# Nailer for Occasional Use



## tpolk (Nov 7, 2009)

the gas fired are great for occasional use, or full time, not having to deal with anything but a compact tool case. People here can chime in on there prefered type i just know you need to oil as required and keep them clean. Have used them have never had the means to buy since I already have air powered


----------



## nap (Dec 4, 2007)

preferred brand:

Myneighbors


Cheap and absolutely no upkeep costs.:whistling2:


----------



## jlhaslip (Dec 31, 2009)

nap said:


> preferred brand:
> 
> Myneighbors
> 
> ...


:thumbsup:


----------



## Chevy85 (Jul 21, 2009)

Gas powered nailers are great. I have used a few brands. I would go with the tried and true Paslode guns. They make 16d nailers as well as trim guns.


----------



## ponch37300 (Nov 27, 2007)

I have two of the paslode impulse framing guns and the angle and straight finish guns and they are really nice for taking with me so I don't have to drag a compressor along and set it up.
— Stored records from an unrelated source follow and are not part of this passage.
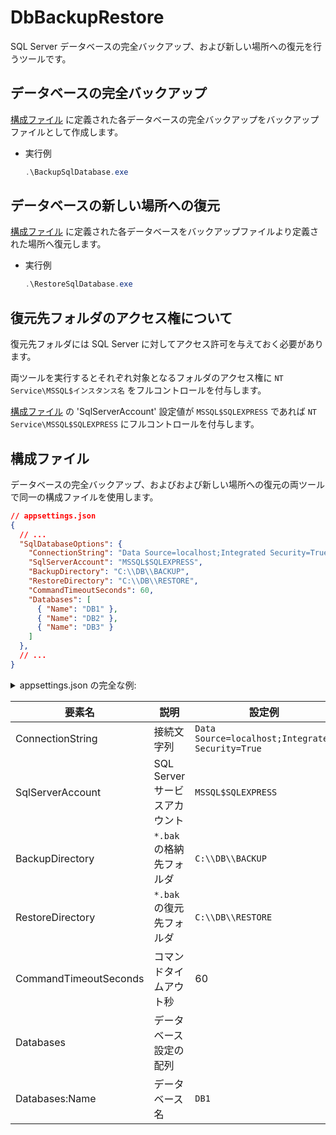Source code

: # DbBackupRestore

SQL Server データベースの完全バックアップ、および新しい場所への復元を行うツールです。

## データベースの完全バックアップ

[構成ファイル](#構成ファイル) に定義された各データベースの完全バックアップをバックアップファイルとして作成します。

* 実行例
    ```ps1
    .\BackupSqlDatabase.exe
    ```

## データベースの新しい場所への復元

[構成ファイル](#構成ファイル) に定義された各データベースをバックアップファイルより定義された場所へ復元します。

* 実行例
    ```ps1
    .\RestoreSqlDatabase.exe
    ```

## 復元先フォルダのアクセス権について
復元先フォルダには SQL Server に対してアクセス許可を与えておく必要があります。

両ツールを実行するとそれぞれ対象となるフォルダのアクセス権に `NT Service\MSSQL$インスタンス名` をフルコントロールを付与します。

[構成ファイル](#構成ファイル) の 'SqlServerAccount' 設定値が `MSSQL$SQLEXPRESS` であれば `NT Service\MSSQL$SQLEXPRESS` にフルコントロールを付与します。


## 構成ファイル

データベースの完全バックアップ、およびおよび新しい場所への復元の両ツールで同一の構成ファイルを使用します。

```json
// appsettings.json
{
  // ...
  "SqlDatabaseOptions": {
    "ConnectionString": "Data Source=localhost;Integrated Security=True",
    "SqlServerAccount": "MSSQL$SQLEXPRESS",
    "BackupDirectory": "C:\\DB\\BACKUP",
    "RestoreDirectory": "C:\\DB\\RESTORE",
    "CommandTimeoutSeconds": 60,
    "Databases": [
      { "Name": "DB1" },
      { "Name": "DB2" },
      { "Name": "DB3" }
    ]
  },
  // ...
}
```

<details>
<summary>appsettings.json の完全な例:</summary>
<div>

```json
{
  "SqlDatabaseOptions": {
    "ConnectionString": "Data Source=localhost;Integrated Security=True",
    "SqlServerAccount": "MSSQL$SQLEXPRESS",
    "BackupDirectory": "C:\\DB\\BACKUP",
    "RestoreDirectory": "C:\\DB\\RESTORE",
    "CommandTimeoutSeconds": 60,
    "Databases": [
      { "Name": "DB1" },
      { "Name": "DB2" },
      { "Name": "DB3" }
    ]
  },
  "Logging": {
    "LogLevel": {
      "Default": "Information",
      "Microsoft": "Warning",
      "Microsoft.Hosting.Lifetime": "Information"
    }
  }
}
```

</div>
</details>

|要素名|説明|設定例|備考|
|--|--|--|--|
|ConnectionString|接続文字列|`Data Source=localhost;Integrated Security=True`||
|SqlServerAccount|SQL Server サービスアカウント|`MSSQL$SQLEXPRESS`|既定値は`MSSQL$SQLEXPRESS`|
|BackupDirectory|`*.bak` の格納先フォルダ|`C:\\DB\\BACKUP`|ローカルフォルダのみ|
|RestoreDirectory|`*.bak` の復元先フォルダ|`C:\\DB\\RESTORE`|ローカルフォルダのみ、要アクセス権|
|CommandTimeoutSeconds|コマンドタイムアウト秒|60|既定値は60秒|
|Databases|データベース設定の配列||
|Databases:Name|データベース名|`DB1`|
If I was you I would look into a porter cable or bostich small compressor combo deal. You can find them for about the same price as one paslode gun. The combo comes with a small pancake compressor and 3 guns usually a 16 gauge, 18 gauge, and a stapler. The compressor doesn't take up a very big foot print and the guns are small to. I think this would give you the most bang for your buck if you are only using it occasionally. And then you also have a compressor for other things like inflating tires and a blow nozzle, and what ever else you need. Finish guns don't need a big compressor. http://www.homedepot.com/h_d1/N-5yc...splay?langId=-1&storeId=10051&catalogId=10053

If I had to choose between 1 cordless finish nail gun or a small compressor and 3 guns I would choose the compressor setup because it's more versatile.


----------



## tpolk (Nov 7, 2009)

I have a small Senco brad/finish nailer with compressor that came as a combo. came in a box about 16" and gun and compressor all fit in box. works great for just about all i need. takes up no space,shoots 2-1/2 brads down to 1"


----------



## firehawkmph (Dec 12, 2009)

I have a full complement of air nailers from micro to framing. I have also had and used both the paslode trim and framing impulse guns. For someone that is just going to shoot some trim up now and then, it's hard to beat the dewalt 18v cordless trim gun. It shoots up to 2 1/2" 16 gauge finish nails, doesn't require any maintenance other than charging the batteries, doesn't smell, has an adjustable depth control, and actually works very well. 
Mike Hawkins


----------



## Shamus (Apr 27, 2008)

My first nailer purchase was a Paslode angle finish nailer about 10 years ago. I use it on a weekly basis. I haven't had any issues with it at all.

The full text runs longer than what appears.